03:02 … 03:02 … 03:02 … time after time.
Do they sleep, Lord? Do they dream of parties and balloons and picnics with smiling faces? Or are they tormented, like me? Do they have to fight off whispers, images, shadows that hide in the recesses of their minds?
It’s probably not healthy to be up this late.
Time moves slowly. Tshiamo’s old watch calls from my dressing table drawer.
‘Chronos, kairos, chronos, kairos …’
I wore it until the strap withered, and then carried it in my pocket until the face fell and cracked. So now it sits in my drawer raising its voice from time to time.
They said at Sunday school that You’re outside of time, so I’d pray sometimes on those calls at the hospital, when my feet were swollen, my eyes red and dry, my hands scratchy from repeated washes with alcohol-based soap, that You’d stretch the 30 minutes I had to rest my head before the ward round to 30 days. That, if it was at all possible, You’d grant me the small indulgence of stretching time for just a moment so I could recover.

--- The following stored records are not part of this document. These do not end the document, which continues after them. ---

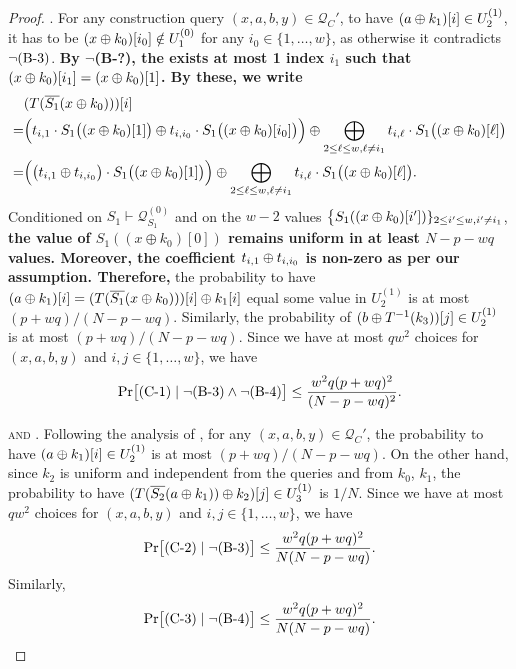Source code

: \begin{proof}
\noindent \textsc{\cone}. For any construction query $(x,a,b,y)\in\mathcal{Q}_C'$, to have $(a\oplus k_1)[i]\in U_2^{(1)}$, it has to be $(x\oplus k_0)[i_0]\notin U_1^{(0)}$ for any $i_0\in\{1,\ldots,w\}$, as otherwise it contradicts $\neg\text{(B-3)}$. \textbf{By $\neg$(B-?), the exists at most 1 index $i_1$ such that $(x\oplus k_0)[i_1]=(x\oplus k_0)[1]$. By these, we write}
%
\begin{align*}
& (T(\overline{S_1}(x\oplus k_0)))[i]       \\
= &
\Big(t_{i,1}\cdot S_1\big((x\oplus k_0)[1]\big)
\oplus
t_{i,i_0}\cdot S_1\big((x\oplus k_0)[i_0]\big)\Big)
\oplus
\bigoplus_{2\leq\ell\leq w,\ell\neq i_1}t_{i,\ell}\cdot S_1\big((x\oplus k_0)[\ell]\big)     \\
= &
\Big(\big(t_{i,1}\oplus t_{i,i_0}\big)\cdot S_1\big((x\oplus k_0)[1]\big)\Big)
\oplus
\bigoplus_{2\leq\ell\leq w,\ell\neq i_1}t_{i,\ell}\cdot S_1\big((x\oplus k_0)[\ell]\big)    .
\end{align*}
%
Conditioned on $S_1\vdash\mathcal{Q}_{S_1}^{(0)}$ and on the $w-2$ values $\big\{S_1((x\oplus k_0)[i'])\}_{2\leq i'\leq w,i'\neq i_1}$, \textbf{the value of $S_1((x \oplus k_0)[0])$ remains uniform in at least $N-p-wq$ values. Moreover, the coefficient $t_{i,1}\oplus t_{i,i_0}$ is non-zero as per our assumption. Therefore,} the probability to have $(a\oplus k_1)[i]=(T(\overline{S_1}(x\oplus k_0)))[i]\oplus k_1[i]$ equal some value in $U_2^{(1)}$ is at most $(p+wq)/(N-p-wq)$. Similarly, the probability of $(b\oplus T^{-1}(k_3))[j]\in U_2^{(1)}$ is at most $(p+wq)/(N-p-wq)$. Since we have at most $qw^2$ choices for $(x,a,b,y)$ and $i, j \in\{1, \ldots, w\}$, we have
%
$$
{\Pr}\big[\text{(C-1)}\mid\neg\text{(B-3)}\wedge\neg\text{(B-4)}\big] \leq \frac{w^{2} q (p+w q)^{2}}{(N-p-wq)^{2}}.
$$




\noindent \textsc{\ctwo and \cthree}. Following the analysis of \cone, for any $(x,a,b,y)\in\mathcal{Q}_C'$, the probability to have $(a\oplus k_1)[i]\in U_{2}^{(1)}$ is at most $(p+wq)/(N-p-wq)$. On the other hand, since $k_{2}$ is uniform and independent from the queries and from $k_{0}$, $k_{1}$, the probability to have $(T(\overline{S_2}(a \oplus k_1))\oplus k_2)[j]\in U_{3}^{(1)}$ is $1/N$. Since we have at most $qw^2$ choices for $(x,a,b,y)$ and $i, j \in\{1, \ldots, w\}$, we have
%
%
$$
{\Pr}\big[\text{(C-2)}\mid\neg\text{(B-3)}\big] \leq \frac{w^{2} q (p+w q)^{2}}{N  (N-p-wq)}.
$$
%
Similarly,
%
$$
{\Pr}\big[\text{(C-3)}\mid\neg\text{(B-4)}\big] \leq \frac{w^{2} q (p+w q)^{2}}{N  (N-p-wq)}.
$$





\end{proof}
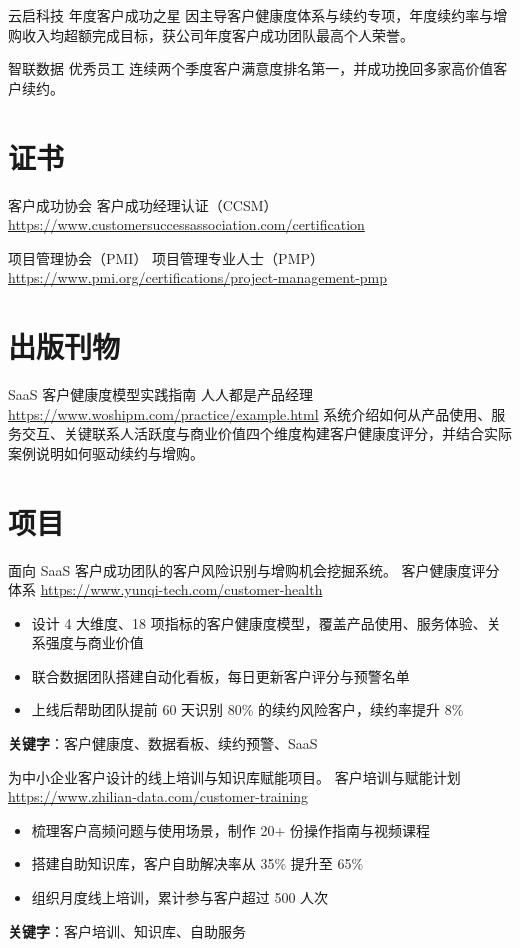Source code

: \documentclass[a4paper, serif, 10pt]{moderncv}
\begin{document}
        {云启科技}
        {年度客户成功之星}
        {}
        {}
        {因主导客户健康度体系与续约专项，年度续约率与增购收入均超额完成目标，获公司年度客户成功团队最高个人荣誉。}

        {智联数据}
        {优秀员工}
        {}
        {}
        {连续两个季度客户满意度排名第一，并成功挽回多家高价值客户续约。}
\section{证书}

        {客户成功协会}
        {客户成功经理认证（CCSM）}
        {\url{https://www.customersuccessassociation.com/certification}}
        {}
        {}

        {项目管理协会（PMI）}
        {项目管理专业人士（PMP）}
        {\url{https://www.pmi.org/certifications/project-management-pmp}}
        {}
        {}
\section{出版刊物}

        {SaaS 客户健康度模型实践指南}
        {人人都是产品经理}
        {\url{https://www.woshipm.com/practice/example.html}}
        {}
        {系统介绍如何从产品使用、服务交互、关键联系人活跃度与商业价值四个维度构建客户健康度评分，并结合实际案例说明如何驱动续约与增购。}
\section{项目}

        {面向 SaaS 客户成功团队的客户风险识别与增购机会挖掘系统。}
        {客户健康度评分体系}
        {\url{https://www.yunqi-tech.com/customer-health}}
        {}
        {\begin{itemize}
\item 设计 4 大维度、18 项指标的客户健康度模型，覆盖产品使用、服务体验、关系强度与商业价值
\item 联合数据团队搭建自动化看板，每日更新客户评分与预警名单
\item 上线后帮助团队提前 60 天识别 80\% 的续约风险客户，续约率提升 8\%
\end{itemize}
\textbf{关键字}：客户健康度、数据看板、续约预警、SaaS}

        {为中小企业客户设计的线上培训与知识库赋能项目。}
        {客户培训与赋能计划}
        {\url{https://www.zhilian-data.com/customer-training}}
        {}
        {\begin{itemize}
\item 梳理客户高频问题与使用场景，制作 20+ 份操作指南与视频课程
\item 搭建自助知识库，客户自助解决率从 35\% 提升至 65\%
\item 组织月度线上培训，累计参与客户超过 500 人次
\end{itemize}
\textbf{关键字}：客户培训、知识库、自助服务}
\end{document}
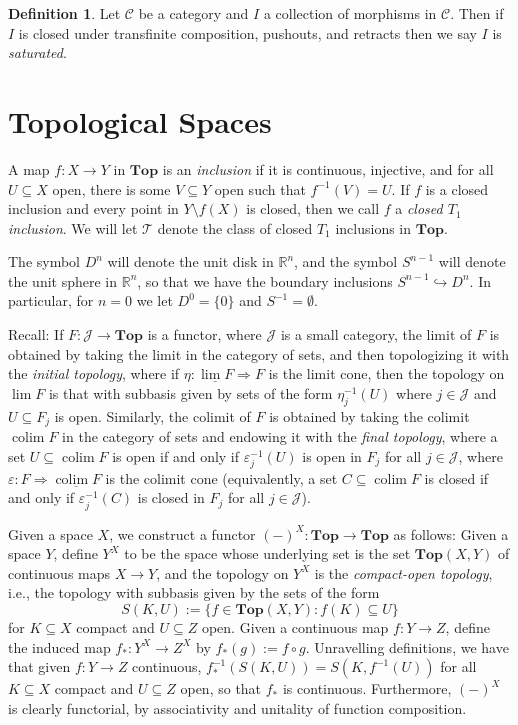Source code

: \documentclass{amsart}
\theoremstyle{plain}
\theoremstyle{definition}
\newtheorem{definition}[theorem]{Definition}
\newcommand{\Top}{\mbf{Top}}
\newcommand{\sseq}{\subseteq}
\newcommand{\0}{\mathbf{0}}
\newcommand{\bR}{\mathbb{R}}
\newcommand{\cC}{\mathcal C}
\newcommand{\cJ}{\mathcal J}
\newcommand{\into}{\hookrightarrow}
\newcommand{\cT}{\mathcal T}
\newcommand{\mbf}[1]{\mathbf{#1}}
\newcommand{\vare}{\varepsilon}
\renewcommand{\(}{\left(}
\renewcommand{\)}{\right)}
\DeclareMathOperator*{\colim}{colim}
\begin{document}
\begin{definition}\label{saturated}
  Let $\cC$ be a category and $I$ a collection of morphisms in $\cC$. Then if $I$ is closed under transfinite composition, pushouts, and retracts then we say $I$ is \textit{saturated}.
\end{definition}

\section{Topological Spaces}

A map $f:X\to Y$ in $\Top$ is an \textit{inclusion} if it is continuous, injective, and for all $U\sseq X$ open, there is some $V\sseq Y$ open such that $f^{-1}(V)=U$. If $f$ is a closed inclusion and every point in $Y\setminus f(X)$ is closed, then we call $f$ a \textit{closed $T_1$ inclusion}. We will let $\cT$ denote the class of closed $T_1$ inclusions in $\Top$.

The symbol $D^n$ will denote the unit disk in $\bR^n$, and the symbol $S^{n-1}$ will denote the unit sphere in $\bR^n$, so that we have the boundary inclusions $S^{n-1}\into D^n$. In particular, for $n=0$ we let $D^0=\{0\}$ and $S^{-1}=\emptyset$.

Recall: If $F:\cJ\to\Top$ is a functor, where $\cJ$ is a small category, the limit of $F$ is obtained by taking the limit in the category of sets, and then topologizing it with the \textit{initial topology}, where if $\eta:\underline{\lim F}\Rightarrow F$ is the limit cone, then the topology on $\lim F$ is that with subbasis given by sets of the form $\eta_j^{-1}(U)$ where $j\in\cJ$ and $U\sseq F_j$ is open. Similarly, the colimit of $F$ is obtained by taking the colimit $\colim F$ in the category of sets and endowing it with the \textit{final topology}, where a set $U\sseq\colim F$ is open if and only if $\vare_j^{-1}(U)$ is open in $F_j$ for all $j\in\cJ$, where $\vare:F\Rightarrow\underline{\colim F}$ is the colimit cone (equivalently, a set $C\sseq\colim F$ is closed if and only if $\vare_j^{-1}(C)$ is closed in $F_j$ for all $j\in\cJ$).

Given a space $X$, we construct a functor $(-)^X:\Top\to\Top$ as follows: Given a space $Y$, define $Y^X$ to be the space whose underlying set is the set $\Top(X,Y)$ of continuous maps $X\to Y$, and the topology on $Y^X$ is the \textit{compact-open topology}, i.e., the topology with subbasis given by the sets of the form 
\[S(K,U):=\{f\in\Top(X,Y):f(K)\sseq U\}\]
for $K\sseq X$ compact and $U\sseq Z$ open. Given a continuous map $f:Y\to Z$, define the induced map $f_*:Y^X\to Z^X$ by $f_*(g):=f\circ g$. Unravelling definitions, we have that given $f:Y\to Z$ continuous, $f_*^{-1}(S(K,U))=S(K,f^{-1}(U))$ for all $K\sseq X$ compact and $U\sseq Z$ open, so that $f_*$ is continuous. Furthermore, $(-)^X$ is clearly functorial, by associativity and unitality of function composition.
\end{document}
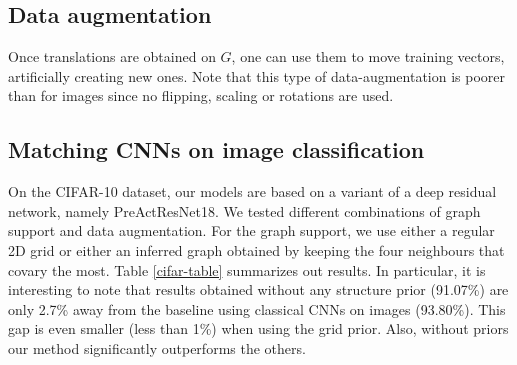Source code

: \subsection{Data augmentation}

Once translations are obtained on $G$, one can use them to move training vectors, artificially creating new ones. Note that this type of data-augmentation is poorer than for images since no flipping, scaling or rotations are used.

\subsection{Matching CNNs on image classification}

On the CIFAR-10 dataset, our models are based on a variant of a deep residual network, namely PreActResNet18\cite{he2016identity}. We tested different combinations of graph support and data augmentation. For the graph support, we use either a regular 2D grid or either an inferred graph obtained by keeping the four neighbours that covary the most. Table \ref{cifar-table} summarizes out results. In particular, it is interesting to note that results obtained without any structure prior (91.07\%) are only 2.7\% away from the baseline using classical CNNs on images (93.80\%). This gap is even smaller (less than 1\%) when using the grid prior. Also, without priors our method significantly outperforms the others. %

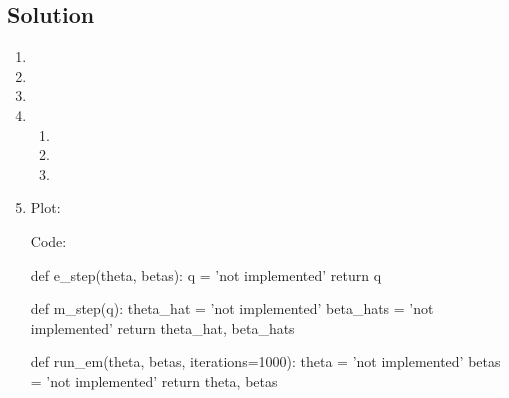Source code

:\documentclass[submit]{harvardml}
\begin{document}
\newpage
\subsection*{Solution}

\begin{enumerate}
  \item
  \item 
  \item 
  \item 
    \begin{enumerate}
      \item 
      \item 
      \item 
    \end{enumerate}
  \item 
    Plot:

    Code:

    \begin{python}
def e_step(theta, betas):
    q = 'not implemented'
    return q


def m_step(q):
    theta_hat = 'not implemented'
    beta_hats = 'not implemented'
    return theta_hat, beta_hats


def run_em(theta, betas, iterations=1000):
    theta = 'not implemented'
    betas = 'not implemented'
    return theta, betas
    \end{python}
\end{enumerate}


\newpage
\end{document}
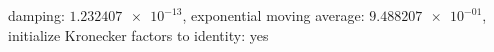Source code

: damping: $\num[scientific-notation=true]{1.232407e-13}$, exponential moving average: $\num[scientific-notation=true]{9.488207e-01}$, initialize Kronecker factors to identity: yes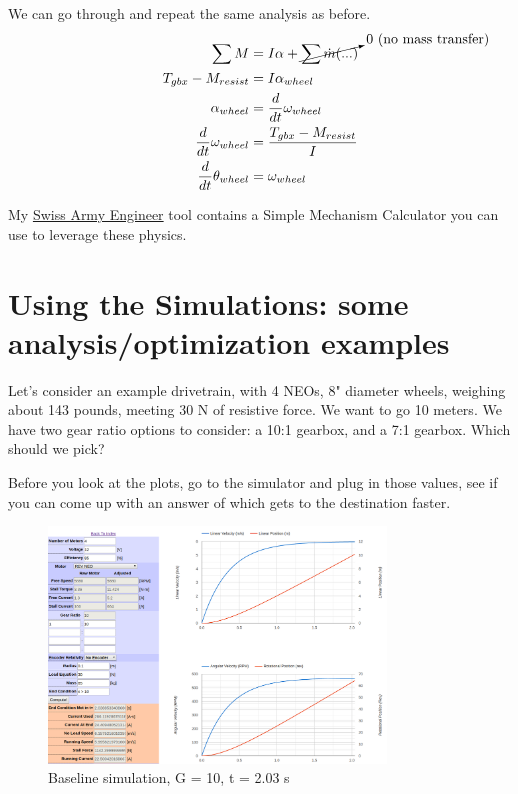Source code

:\documentclass[10pt,letterpaper]{book}
\begin{document}
	We can go through and repeat the same analysis as before.
	\begin{align}
		\sum M &= I \alpha + \cancelto{0 \ \mbox{(no mass transfer)}}{\sum \dot{m}(...)}  \\
		T_{gbx} - M_{resist} &= I \alpha_{wheel} \\
		\alpha_{wheel} &= \frac{d}{dt} \omega_{wheel} \\
		\frac{d}{dt} \omega_{wheel} &= \frac{T_{gbx} - M_{resist}}{I} \\
		\frac{d}{dt} \theta_{wheel} &= \omega_{wheel}
	\end{align}
	
	My \href{http://thaddeus-maximus.github.io/swissarmyengineer/}{\color{red}Swiss Army Engineer} tool contains a Simple Mechanism Calculator you can use to leverage these physics.

	
\section{Using the Simulations: some analysis/optimization examples}

Let's consider an example drivetrain, with 4 NEOs, 8" diameter wheels, weighing about 143 pounds, meeting 30 N of resistive force. We want to go 10 meters. We have two gear ratio options to consider: a 10:1 gearbox, and a 7:1 gearbox. Which should we pick?

Before you look at the plots, go to the simulator and plug in those values, see if you can come up with an answer of which gets to the destination faster.

\clearpage
	
	\begin{figure}[H] \centering
	\includegraphics[width=0.8\textwidth]{imgs/thsae_1.png}
	\caption{Baseline simulation, G = 10, t = 2.03 s}
	\end{figure}
	
\end{document}
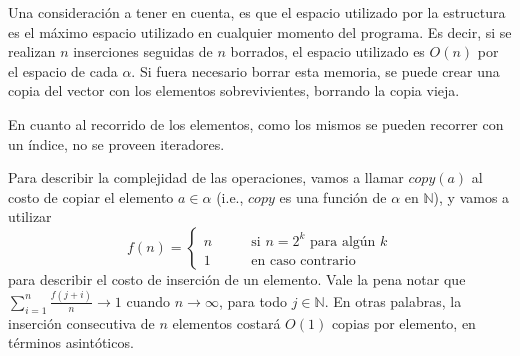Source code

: \documentclass[a4paper,10pt]{article}
\begin{document}

Una consideración a tener en cuenta, es que el espacio utilizado por la estructura es el máximo espacio utilizado en cualquier momento del programa.  Es decir, si se realizan $n$ inserciones seguidas de $n$ borrados, el espacio utilizado es $O(n)$ por el espacio de cada $\alpha$.  Si fuera necesario borrar esta memoria, se puede crear una copia del vector con los elementos sobrevivientes, borrando la copia vieja.

En cuanto al recorrido de los elementos, como los mismos se pueden recorrer con un índice, no se proveen iteradores.

Para describir la complejidad de las operaciones, vamos a llamar $copy(a)$ al costo de copiar el elemento $a \in \alpha$ (i.e., $copy$ es una función de $\alpha$ en $\mathbb{N}$), y vamos a utilizar
\[f(n) = \begin{cases} n & \qquad \text{si $n = 2^k$ para algún $k$} \\
                      1 & \qquad \text{en caso contrario}
        \end{cases}
\]
para describir el costo de inserción de un elemento.  Vale la pena notar que $\displaystyle\sum_{i=1}^n \frac{f(j+i)}{n} \to 1$ cuando $n \to \infty$, para todo $j \in \mathbb{N}$.  En otras palabras, la inserción consecutiva de $n$ elementos costará $O(1)$ copias por elemento, en términos asintóticos.
\end{document}
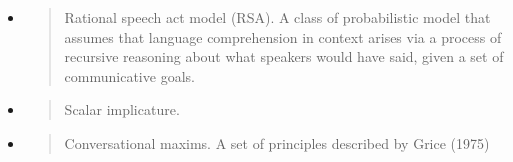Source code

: \documentclass[]{elsarticle}
\begin{document}
\begin{itemize}
\item
  \begin{quote}
  Rational speech act model (RSA). A class of probabilistic model that
  assumes that language comprehension in context arises via a process of
  recursive reasoning about what speakers would have said, given a set
  of communicative goals.
  \end{quote}
\item
  \begin{quote}
  Scalar implicature.
  \end{quote}
\item
  \begin{quote}
  Conversational maxims. A set of principles described by Grice (1975)
  \end{quote}
\end{itemize}
\end{document}
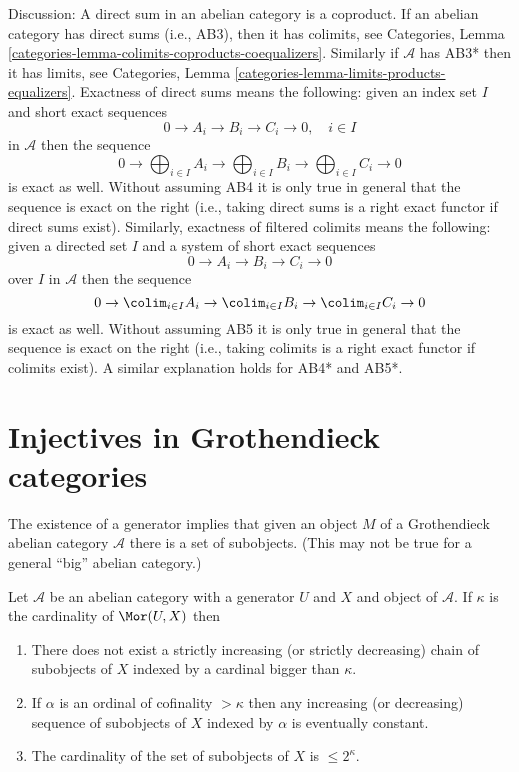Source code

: \noindent
Discussion: A direct sum in an abelian category is a coproduct.
If an abelian category has direct sums (i.e., AB3), then it has colimits, see
Categories, Lemma \ref{categories-lemma-colimits-coproducts-coequalizers}. 
Similarly if $\mathcal{A}$ has AB3* then it has limits, see
Categories, Lemma \ref{categories-lemma-limits-products-equalizers}. 
Exactness of direct sums means the following: given an index set $I$
and short exact sequences
$$
0 \to A_i \to B_i \to C_i \to 0,\quad i \in I
$$
in $\mathcal{A}$ then the sequence
$$
0 \to
\bigoplus\nolimits_{i \in I} A_i \to
\bigoplus\nolimits_{i \in I} B_i \to
\bigoplus\nolimits_{i \in I} C_i \to 0
$$
is exact as well. Without assuming AB4 it is only true in general that
the sequence is exact on the right (i.e., taking direct sums is a right
exact functor if direct sums exist). Similarly, exactness of filtered
colimits means the following: given a directed set $I$
and a system of short exact sequences
$$
0 \to A_i \to B_i \to C_i \to 0
$$
over $I$ in $\mathcal{A}$ then the sequence
$$
0 \to
\colim_{i \in I} A_i \to
\colim_{i \in I} B_i \to
\colim_{i \in I} C_i \to 0
$$
is exact as well. Without assuming AB5 it is only true in general that
the sequence is exact on the right (i.e., taking colimits is a right
exact functor if colimits exist). A similar explanation holds for
AB4* and AB5*.



\section{Injectives in Grothendieck categories}
\label{section-grothendieck-categories}

\noindent
The existence of a generator implies that given an object $M$ of a
Grothendieck abelian category $\mathcal{A}$ there is a set of subobjects.
(This may not be true for a general ``big'' abelian category.)

\begin{lemma}
\label{lemma-set-of-subobjects}
Let $\mathcal{A}$ be an abelian category with a generator $U$ and
$X$ and object of $\mathcal{A}$. If $\kappa$ is the cardinality of
$\Mor(U, X)$ then
\begin{enumerate}
\item There does not exist a strictly increasing
(or strictly decreasing) chain of subobjects
of $X$ indexed by a cardinal bigger than $\kappa$.
\item If $\alpha$ is an ordinal of cofinality $> \kappa$
then any increasing (or decreasing) sequence of subobjects
of $X$ indexed by $\alpha$ is eventually constant.
\item The cardinality of the set of subobjects of $X$
is $\leq 2^\kappa$.
\end{enumerate}
\end{lemma}

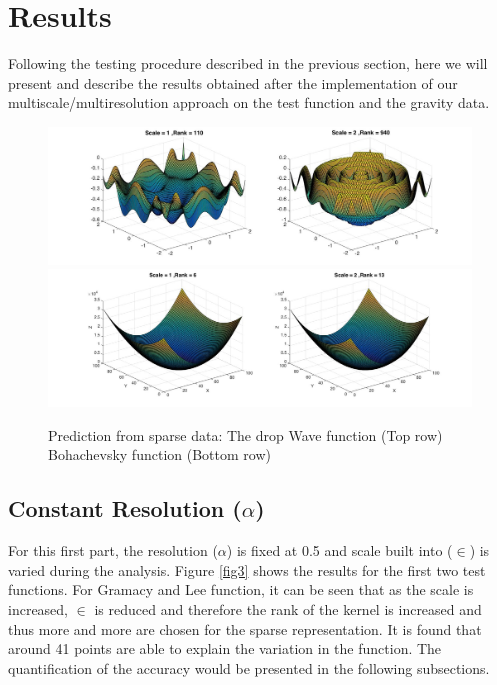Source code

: \documentclass[procedia]{easychair}
\begin{document}
\section{Results}

Following the testing procedure described in the previous section, here we will present and describe the results obtained after the implementation of our multiscale/multiresolution approach on the test function and the gravity data. 



\begin{figure}[]  %
	\centering
	\includegraphics[width=4.5in]{fig_wave.jpg}
	\includegraphics[width=4.5in]{fig_boha.jpg}
	\caption[Optional caption]{Prediction from sparse data: The drop Wave function (Top row) Bohachevsky function (Bottom row)}
	\label{fig4} %
\end{figure}





\subsection{Constant Resolution ($\alpha$)}

For this first part, the resolution ($\alpha$) is fixed at 0.5 and scale built into ($\in$) is varied during the analysis. Figure \ref{fig3} shows the results for the first two test functions. For Gramacy and Lee function, it can be seen that as the scale is increased, $\in$ is reduced and therefore the rank of the kernel is increased and thus more and more are chosen for the sparse representation. It is found that around 41 points are able to explain the variation in the function. The quantification of the accuracy would be presented in the following subsections. 
\end{document}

When I told Nyasha about this prayer she said it was (a) stupid and (b) selfish.
‘What about some woman somewhere out there who’s being raped? Would she thank you for turning her 30 minutes of horror into 30 days?’
I remembered that conversation as I lay motionless on that cold floor, and hoped no foolish intern out there was praying that time would stop for them.
I know in my head that this would be the time to turn to Jesus and ask for peace. Maybe I could find some solace and comfort there. But I’ve never had any sense of direction, and I don’t know which way that is and how to get there.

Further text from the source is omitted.